Nobody liked the last QUEENSRYCHE one-off show in London, which was full of acoustic mumblings. So what did the band do about it this time?

QUEENSRYCHE TURNED up at London's Astoria last October for what they thought was going to be a tree admission, semi-acoustic show in front of a hall full of devoted fans to record a few B-sides. They were mortified when they were told that people had paid 10 and were expecting the usual full electric performance. Alas, it was way too late to change their plans, and almost half their set (including 'Della Brown', 'Silent Lucidity' and golden oldie 'The Lady Wore Black') was strummed away on acoustic six strings and the band ended without playing an encore! The press weren't kind at all, so Queensryche themselves knew this latest, regular UK tour had to be pretty special to compensate. Thankfully, it was!

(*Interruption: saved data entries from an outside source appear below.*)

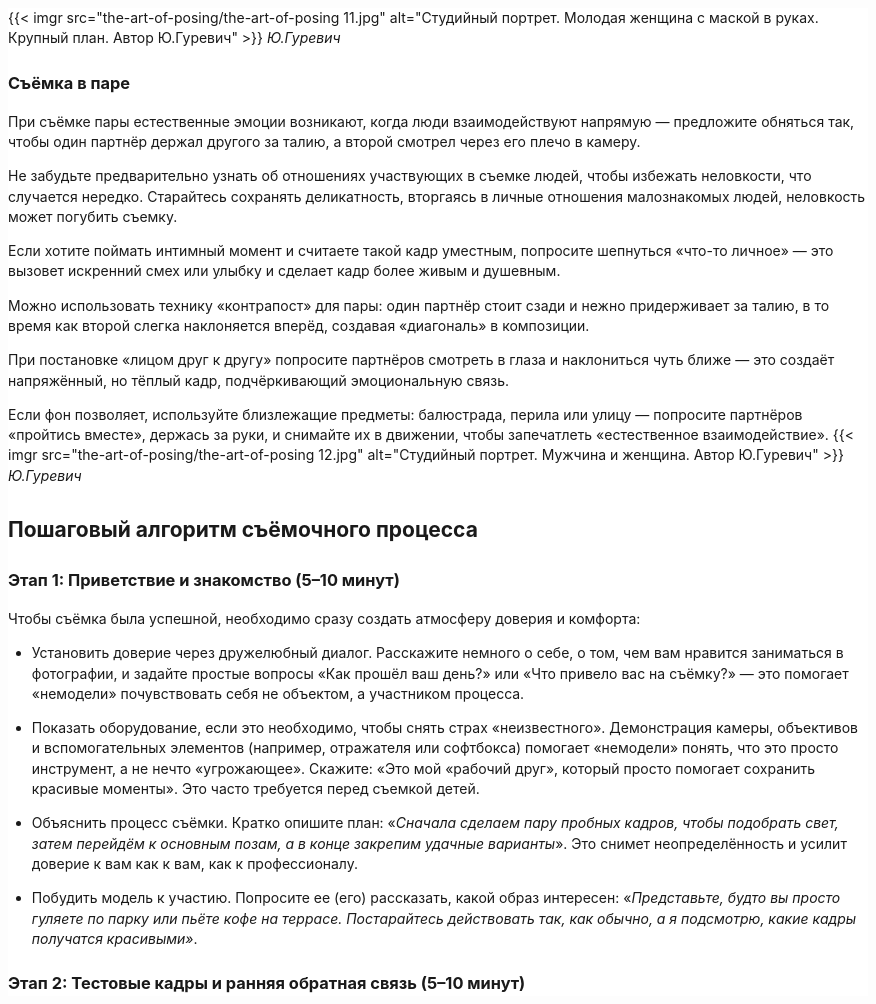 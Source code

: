 {{< imgr src="the-art-of-posing/the-art-of-posing 11.jpg" alt="Студийный портрет. Молодая женщина с маской в руках. Крупный план. Автор Ю.Гуревич" >}}
*Ю.Гуревич*

### Съёмка в паре

При съёмке пары естественные эмоции возникают, когда люди взаимодействуют напрямую — предложите обняться так, чтобы один партнёр держал другого за талию, а второй смотрел через его плечо в камеру.

Не забудьте предварительно узнать об отношениях участвующих в съемке людей, чтобы избежать неловкости, что случается нередко. Старайтесь сохранять деликатность, вторгаясь в личные отношения малознакомых людей, неловкость может погубить съемку.

Если хотите поймать интимный момент и считаете такой кадр уместным, попросите шепнуться «что-то личное» — это вызовет искренний смех или улыбку и сделает кадр более живым и душевным.

Можно использовать технику «контрапост» для пары: один партнёр стоит сзади и нежно придерживает за талию, в то время как второй слегка наклоняется вперёд, создавая «диагональ» в композиции.

При постановке «лицом друг к другу» попросите партнёров смотреть в глаза и наклониться чуть ближе — это создаёт напряжённый, но тёплый кадр, подчёркивающий эмоциональную связь.

Если фон позволяет, используйте близлежащие предметы: балюстрада, перила или улицу — попросите партнёров «пройтись вместе», держась за руки, и снимайте их в движении, чтобы запечатлеть «естественное взаимодействие».
{{< imgr src="the-art-of-posing/the-art-of-posing 12.jpg" alt="Студийный портрет. Мужчина и женщина. Автор Ю.Гуревич" >}}
*Ю.Гуревич*

## Пошаговый алгоритм съёмочного процесса

### Этап 1: Приветствие и знакомство (5–10 минут)

Чтобы съёмка была успешной, необходимо сразу создать атмосферу доверия и комфорта:

- Установить доверие через дружелюбный диалог. Расскажите немного о себе, о том, чем вам нравится заниматься в фотографии, и задайте простые вопросы «Как прошёл ваш день?» или «Что привело вас на съёмку?» — это помогает «немодели» почувствовать себя не объектом, а участником процесса.

- Показать оборудование, если это необходимо, чтобы снять страх «неизвестного». Демонстрация камеры, объективов и вспомогательных элементов (например, отражателя или софтбокса) помогает «немодели» понять, что это просто инструмент, а не нечто «угрожающее». Скажите: «Это мой «рабочий друг», который просто помогает сохранить красивые моменты». Это часто требуется перед съемкой детей.

- Объяснить процесс съёмки. Кратко опишите план: «*Сначала сделаем пару пробных кадров, чтобы подобрать свет, затем перейдём к основным позам, а в конце закрепим удачные варианты*». Это снимет неопределённость и усилит доверие к вам как к вам, как к профессионалу.

- Побудить модель к участию. Попросите ее (его) рассказать, какой образ интересен: «*Представьте, будто вы просто гуляете по парку или пьёте кофе на террасе. Постарайтесь действовать так, как обычно, а я подсмотрю, какие кадры получатся красивыми»*.

### Этап 2: Тестовые кадры и ранняя обратная связь (5–10 минут)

Sadly, the vintage 'Queen Of The Reich' was not revived from the vaults, but the 'Ryche did see fit to include a huge chunk of their quintessential 'Operation: Mindcrime' conceptual masterpiece, the mainstay of so many classic shows by the band, including 'Revolution Calling', 'Spreading The Disease', 'I Don't Believe In Love' and 'Eyes Of A Stranger', leaving the bulk of the material from the new 'Promised Land' opus until towards the set's conclusion. With 'Screaming In Digital' and 'Neue Regel' representing cult favourite album 'Rage For Order' - the band's Glam phase - and even 'NM156' from the long-lost 'The Warning' debut making an early appearance, the Seattle quintet's two-hour set proved to be all that the hardcore fan following had been anticipating ... and more! Although there are doubts about the long-term prospects for the 'Promised Land' album, is no denying the fact that can still cater for their dedicated long-term followers.